Pour SPRING BREAKERS, vous avez collaboré avec Skrillex...
C.M : Oui. Le film est réparti en différentes sections, et chacun avait sa partie. A chaque fois, il s'occupait de la musique rythmique, tandis que je m'occupais de la musique plus psychologique. Il y a quelques morceaux sur lesquels on a travaillé ensemble.
Quel est votre rapport avec la musique électronique dans votre travail ?
M.C : J'ai été intéressé par la musique de film à cause de ma fascination pour la musique électronique à la fin des années 80. J'ai commencé dans l'industrie de la musique en tant que batteur dans le rock and roll, puis je suis tombé amoureux des séquenceurs, échantillonneurs et boites à rythme. Tous les gadgets de cette période m'ont incité à créer de la musique d'une façon complètement différente. Et plutôt que d'écrire des chansons pour la radio, je trouvais la façon dont les ordinateurs influençaient la création musicale plus apprêtée aux films et à la télévision. Mon premier travail en tant que compositeur était pour un épisode de "Pee Wee's Playhouse". C'était probablement l'une des plus étranges musiques que j'ai écrite, et je suis accroc depuis.
Comment envisagez-vous le mix entre l’orchestral et l’électronique qui fait votre signature ?

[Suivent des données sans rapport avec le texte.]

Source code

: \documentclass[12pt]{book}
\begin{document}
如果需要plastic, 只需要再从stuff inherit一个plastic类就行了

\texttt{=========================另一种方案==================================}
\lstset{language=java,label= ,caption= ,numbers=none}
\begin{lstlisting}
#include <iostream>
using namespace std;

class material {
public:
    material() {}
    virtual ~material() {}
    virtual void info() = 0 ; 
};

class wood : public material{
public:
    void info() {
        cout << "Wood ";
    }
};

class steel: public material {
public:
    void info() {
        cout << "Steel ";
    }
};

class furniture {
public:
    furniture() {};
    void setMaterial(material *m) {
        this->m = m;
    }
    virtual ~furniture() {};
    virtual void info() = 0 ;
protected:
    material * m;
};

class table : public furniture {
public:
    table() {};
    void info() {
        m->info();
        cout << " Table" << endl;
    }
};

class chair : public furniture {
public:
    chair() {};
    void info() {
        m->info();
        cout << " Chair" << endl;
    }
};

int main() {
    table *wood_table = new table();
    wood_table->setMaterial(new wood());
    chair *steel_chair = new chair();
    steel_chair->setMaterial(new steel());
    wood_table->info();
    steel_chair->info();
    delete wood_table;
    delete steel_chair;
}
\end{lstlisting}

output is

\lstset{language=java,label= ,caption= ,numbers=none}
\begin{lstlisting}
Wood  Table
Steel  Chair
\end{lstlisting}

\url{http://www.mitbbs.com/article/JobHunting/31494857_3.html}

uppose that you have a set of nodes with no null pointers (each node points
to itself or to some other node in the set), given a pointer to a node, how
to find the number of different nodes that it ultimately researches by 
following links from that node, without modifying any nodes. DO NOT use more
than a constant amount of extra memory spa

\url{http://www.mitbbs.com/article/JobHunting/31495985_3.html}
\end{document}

C.M : Cela varie de projets en projets. Quand le budget permet de travailler avec un orchestre, ma préférence est d’essayer d’avoir un équilibre entre l’électronique et le son organique. Je possède plein de caractéristiques dans ma boîte à outils, le Cristal Baschet, Steel Drums, gamelans, guitares d’ambiance.
Que pensez-vous des maquettes sensées imiter l'orchestre, et destinées à communiquer ses idées en amont ?
C.M : Je ne suis pas un compositeur orchestral, je travaille avec les samples électroniques la plupart du temps. Donc les "démos" sont vraiment très proches du son final. C'est seulement avec un orchestre qu'il y a une grande chance de tout faire synthétiquement et ensuite jouer la partition par l'orchestre. La technologie d'ajourd'hui est vraiment excellente pour avoir un résultat similaire à ce qu'un véritable orchestre réalisera. Donc ce n'est pas si choquant, les démos sont des préparations pour le projet final. J'ai trouvé que les démos faites pour "A l'origine" étaient si bonnes que j'étais presque nerveux à l'idée que les producteurs qui entendraient la version orchestrale la trouve moins bonne car un peu différente ! La démo ne devrait pas sonner si bien pour qu'ils soient plutôt impressionnées par l'orchestre. Les démos électroniques en sont presque effrayantes, elles sont si réalistes pour moi, du moins à cause de la façon dont j'écris, on peut être très proches.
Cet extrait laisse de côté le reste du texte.